Le nommé Josué Ogoubiyi a affirmé que lui et le président de la Commission permanente des affaires domaniales Falilou Tidjani ont immédiatement opposé une fin de non-recevoir. « C’est alors que Monsieur TOZO Alin nous demanda ce qu’il allait fait de l’argent ? nous lui avions demandé de le retourné à qui de droit, ce qu’il a accepté de faire et m’a demandé de bien vouloir garder les sous en attendant de revoir ce dernier puisqu’il était parti et vu que son bureau n’était pas en sécurité, il ne pouvait prendre le risque de les garder dedans étant donné qu’il partage sa clé avec un autre collaborateur à lui”, a-t-il déclaré.

 

Le CSAD Josué Ogoubiyi affirme avoir pris l’argent sur insistance du deuxième adjoint et s'être rendu aussitôt après la réunion dans le bureau du maire Charlemagne Yankoty pour lui signaler les pressions qu'il a commencées par recevoir lors de l’étude des dossiers de parcelles. Suite à ce signalement, il confie que le maire Charlemagne Yankoty a demandé que les sous soient retournés au deuxième adjoint au maire. Il déclare qu'il a ensuite retourné le lendemain l’argent au deuxième adjoint au maire. Par la suite, le CSAD affirme que face au refus d'être corrompu le deuxième adjoint au maire leur a fermé les portes de son bureau à lui et au président de la commission permanente des affaires domaniales Tidjani Falilou en les qualifiant de “jeunes voyous”. Après cet épisode, le CSAD déclare à la Cour que le deuxième adjoint au maire de Porto-Novo Alin Tozo a continué à étudier seul les dossiers de parcelles en compagnie de l’ex-CSAD Hugues Faihun.

 

Josué Ogoubiyi expliquera aussi qu 'en mai 2024, il a reçu un appel du commissariat central qui l’informe d’un soit transmis de la Cour de Répression des Infractions économiques et du terrorisme (CRIET ) et dans lequel il devrait être auditionné. « Lors de mon audition, j’apprends qu’une somme d’un million de franc avait été remise par le sieur SESSOU Jean de la part du sieur Hugues FAIHUN, ancien Chef Service des Affaires Domaniales au 2ème adjoint au maire pour la signature d’un dossier.
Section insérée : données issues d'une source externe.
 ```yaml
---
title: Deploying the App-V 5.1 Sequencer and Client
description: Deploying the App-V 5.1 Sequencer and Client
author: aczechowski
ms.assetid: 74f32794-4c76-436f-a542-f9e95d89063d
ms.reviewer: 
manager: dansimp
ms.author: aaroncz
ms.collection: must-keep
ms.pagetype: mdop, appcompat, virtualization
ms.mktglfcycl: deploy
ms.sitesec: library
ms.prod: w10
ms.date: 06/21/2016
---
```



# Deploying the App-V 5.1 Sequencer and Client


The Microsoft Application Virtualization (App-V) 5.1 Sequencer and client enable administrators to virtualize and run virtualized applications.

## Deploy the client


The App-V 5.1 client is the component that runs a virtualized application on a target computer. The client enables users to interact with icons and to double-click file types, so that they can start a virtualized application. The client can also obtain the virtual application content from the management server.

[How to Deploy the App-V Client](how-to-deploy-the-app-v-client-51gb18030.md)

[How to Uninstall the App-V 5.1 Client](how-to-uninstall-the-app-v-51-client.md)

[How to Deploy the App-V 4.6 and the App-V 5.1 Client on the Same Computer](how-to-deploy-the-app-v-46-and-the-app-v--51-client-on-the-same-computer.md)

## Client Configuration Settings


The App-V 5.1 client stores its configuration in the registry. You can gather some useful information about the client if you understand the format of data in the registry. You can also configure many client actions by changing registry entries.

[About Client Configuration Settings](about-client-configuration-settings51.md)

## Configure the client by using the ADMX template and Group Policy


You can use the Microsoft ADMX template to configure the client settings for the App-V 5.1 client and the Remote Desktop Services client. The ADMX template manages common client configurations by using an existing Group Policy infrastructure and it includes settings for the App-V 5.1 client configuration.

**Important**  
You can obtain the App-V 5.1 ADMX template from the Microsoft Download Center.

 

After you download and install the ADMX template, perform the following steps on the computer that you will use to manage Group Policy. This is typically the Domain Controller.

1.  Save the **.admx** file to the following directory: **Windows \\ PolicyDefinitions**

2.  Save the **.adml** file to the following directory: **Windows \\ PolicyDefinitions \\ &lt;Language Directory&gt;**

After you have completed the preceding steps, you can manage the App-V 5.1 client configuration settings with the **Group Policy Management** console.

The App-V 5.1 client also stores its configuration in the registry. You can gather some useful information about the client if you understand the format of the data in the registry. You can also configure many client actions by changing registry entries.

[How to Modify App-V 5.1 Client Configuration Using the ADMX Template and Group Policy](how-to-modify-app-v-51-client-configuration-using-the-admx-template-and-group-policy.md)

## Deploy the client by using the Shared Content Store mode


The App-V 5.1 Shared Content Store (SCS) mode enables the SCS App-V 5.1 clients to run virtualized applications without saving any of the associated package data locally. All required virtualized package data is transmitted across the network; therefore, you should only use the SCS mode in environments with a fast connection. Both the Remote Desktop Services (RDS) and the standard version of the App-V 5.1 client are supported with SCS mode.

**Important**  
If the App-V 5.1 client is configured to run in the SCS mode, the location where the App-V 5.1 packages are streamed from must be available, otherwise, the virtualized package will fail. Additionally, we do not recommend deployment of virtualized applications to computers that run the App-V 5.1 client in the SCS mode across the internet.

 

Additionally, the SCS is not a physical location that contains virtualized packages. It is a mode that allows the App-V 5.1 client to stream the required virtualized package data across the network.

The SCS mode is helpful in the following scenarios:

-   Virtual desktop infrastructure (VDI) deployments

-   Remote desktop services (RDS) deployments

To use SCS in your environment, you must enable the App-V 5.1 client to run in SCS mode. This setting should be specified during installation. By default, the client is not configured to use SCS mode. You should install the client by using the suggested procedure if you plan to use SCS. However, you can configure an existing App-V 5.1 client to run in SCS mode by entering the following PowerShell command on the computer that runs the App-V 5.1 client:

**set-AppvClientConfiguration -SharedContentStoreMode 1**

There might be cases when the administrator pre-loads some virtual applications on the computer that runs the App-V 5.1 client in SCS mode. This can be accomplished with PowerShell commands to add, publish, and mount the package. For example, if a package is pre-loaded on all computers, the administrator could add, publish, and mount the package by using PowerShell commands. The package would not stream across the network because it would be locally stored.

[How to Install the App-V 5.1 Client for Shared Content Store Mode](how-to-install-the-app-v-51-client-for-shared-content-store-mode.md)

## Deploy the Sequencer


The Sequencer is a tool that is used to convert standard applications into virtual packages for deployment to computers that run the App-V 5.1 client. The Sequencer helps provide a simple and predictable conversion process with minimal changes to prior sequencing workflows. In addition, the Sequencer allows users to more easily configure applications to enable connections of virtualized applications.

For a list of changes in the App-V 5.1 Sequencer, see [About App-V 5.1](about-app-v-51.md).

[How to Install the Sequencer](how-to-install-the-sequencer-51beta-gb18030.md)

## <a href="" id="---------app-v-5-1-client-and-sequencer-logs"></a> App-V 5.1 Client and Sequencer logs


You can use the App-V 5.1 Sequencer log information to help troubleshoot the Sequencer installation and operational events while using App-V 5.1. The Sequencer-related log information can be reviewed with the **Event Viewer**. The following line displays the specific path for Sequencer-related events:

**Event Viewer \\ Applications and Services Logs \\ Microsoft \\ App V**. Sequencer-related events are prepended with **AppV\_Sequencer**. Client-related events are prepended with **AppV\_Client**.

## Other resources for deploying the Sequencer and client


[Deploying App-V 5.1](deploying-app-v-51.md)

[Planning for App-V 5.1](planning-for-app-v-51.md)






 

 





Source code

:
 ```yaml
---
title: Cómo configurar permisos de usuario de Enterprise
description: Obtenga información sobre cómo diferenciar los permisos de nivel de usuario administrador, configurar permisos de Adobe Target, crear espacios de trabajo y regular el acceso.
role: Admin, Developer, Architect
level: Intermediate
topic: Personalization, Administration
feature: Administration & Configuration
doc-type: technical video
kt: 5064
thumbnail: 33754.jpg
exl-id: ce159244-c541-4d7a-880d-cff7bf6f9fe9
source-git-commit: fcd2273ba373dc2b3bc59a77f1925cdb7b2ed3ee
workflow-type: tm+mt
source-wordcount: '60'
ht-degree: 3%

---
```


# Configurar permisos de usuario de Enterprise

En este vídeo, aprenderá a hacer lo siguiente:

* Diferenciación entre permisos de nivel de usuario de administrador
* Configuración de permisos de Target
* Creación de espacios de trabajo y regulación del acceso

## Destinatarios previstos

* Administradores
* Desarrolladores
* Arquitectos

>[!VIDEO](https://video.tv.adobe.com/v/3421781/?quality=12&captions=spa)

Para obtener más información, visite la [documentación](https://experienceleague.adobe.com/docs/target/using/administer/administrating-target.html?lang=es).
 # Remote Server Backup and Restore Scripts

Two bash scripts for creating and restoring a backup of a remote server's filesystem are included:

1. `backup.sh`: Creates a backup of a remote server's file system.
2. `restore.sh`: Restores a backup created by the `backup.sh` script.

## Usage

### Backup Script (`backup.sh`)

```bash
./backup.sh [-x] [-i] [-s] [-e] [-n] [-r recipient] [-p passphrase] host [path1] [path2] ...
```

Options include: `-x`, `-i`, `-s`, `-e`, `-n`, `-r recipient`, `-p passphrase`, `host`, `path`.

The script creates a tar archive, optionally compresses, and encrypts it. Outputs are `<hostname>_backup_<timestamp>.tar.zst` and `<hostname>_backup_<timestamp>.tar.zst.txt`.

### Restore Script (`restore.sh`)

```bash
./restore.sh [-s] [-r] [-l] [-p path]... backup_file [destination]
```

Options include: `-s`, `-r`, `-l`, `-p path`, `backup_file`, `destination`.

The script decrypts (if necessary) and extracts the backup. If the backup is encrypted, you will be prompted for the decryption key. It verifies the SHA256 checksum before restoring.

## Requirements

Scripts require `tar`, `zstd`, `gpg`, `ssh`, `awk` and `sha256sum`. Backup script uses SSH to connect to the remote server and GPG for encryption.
J’ai répondu par la négation tout en affirmant qu’au lieu d’un million, j’ai plutôt connaissance de six cent mille (600.000) francs. Ceci après avoir narré les faits”, a-t-il déclaré. Mais depuis le début du procès Hugues Faihun n'a jamais été entendu sur ces faits car n'ayant pas été extrait de sa cellule lors des deux audiences dans le dossier.

 

La bénéficiaire des faux documents et le deuxième adjoint au maire déposent

 

Jeudi 20 juin 2024, la deuxième audience qui s'est ouverte dans le dossier a permis d’écouter Zounmènou Fifamè Marcelline, la bénéficiaire des parcelles issues des faux documents et le deuxième adjoint au maire Alin Tozo. À la barre, la bénéficiaire des parcelles obtenues avec l’aide des faux documents a déclaré à la Cour qu'elle est étrangère à la commission des infractions. Elle a déclaré être illettrée et avoir bénéficié de ces parcelles qui ont été revendues sans qu'elle ne sache, rapporte l’envoyé spécial de Libre Express.

 

À la suite, le deuxième adjoint au maire a donné sa version des faits. Sa ligne de défense est bien choisie : il ne reconnaît pas les faits. « C'est moi-même qui ai formé mon propre comité », a-t-il répondu lorsque le juge l’interroge sur comment le comité mis en place par le maire Charlemagne Yankoty et chargé de vider les affaires domaniales laissées par la mandature précédente a été formé. Cet administrateur du trésor avant sa nomination en tant que 2ème adjoint au maire de Porto-Novo a indiqué ensuite que ce comité est informel. Il a déclaré que ce comité composé de trois membres dont Josué Ogoubiyi, Falilou Tidjani et Ingrid Saïzonou lui ont fait signer plusieurs documents de parcelles certifiés conformes et  qui étaient des faux. En raison de ces faux actes, il affirme avoir dissous ce comité informel que lui-même a mis en place. Il a confirmé que l’enveloppe de 600 000 FCFA lui a été retournée par le CSAD.

 

Mais pourquoi a-t-il affirmé les deux dossiers de parcelles ayant conduit à son incarcération malgré l’avis défavorable des membres de ce comité ? Il a répondu au juge qu'il ne faisait plus confiance aux travaux de ce comité et que c'est pourquoi il a préféré affirmer les parcelles. Il déclare n'avoir reçu aucun franc notamment dans le dossier des Enonhèdo Frédéric. Sur les accusations d’enveloppe de 600 000 FCFA reçue, le deuxième adjoint au maire de Porto-Novo confie que l’enveloppe lui a été remise par un conseiller local nommé Tintin pour remettre aux membres de la commission. Il précise que ce n'est pas Jean Sèssou qui lui a remis l'enveloppe.  À la fin de l’audience du jeudi 20 juin 2024, le juge a demandé au deuxième adjoint au maire de Porto-Novo qu'à l’égard des dépositions du CSAD Josué Ogoubiyi, il n'a pas lui-même remarqué qu'il a fait du faux. Il a répondu que c'est arrivé devant la Cour qu'il a compris beaucoup de choses dans le dossier et qu'il ne savait pas qu'il y a du faux dans les dossiers.

 

À la barre, le prévenu Jean Sèssou a déclaré que c'est Hugues Faihun, l'ex-CSAD qui lui a remis une enveloppe d'un million FCFA qu'il a remis au deuxième adjoint au maire. L’audience a été renvoyée au jeudi 18 juillet 2024 pour continuation et pour faire extraire Hugues Faihun, rapporte l'envoyé spécial de Libre Express à la CRIET.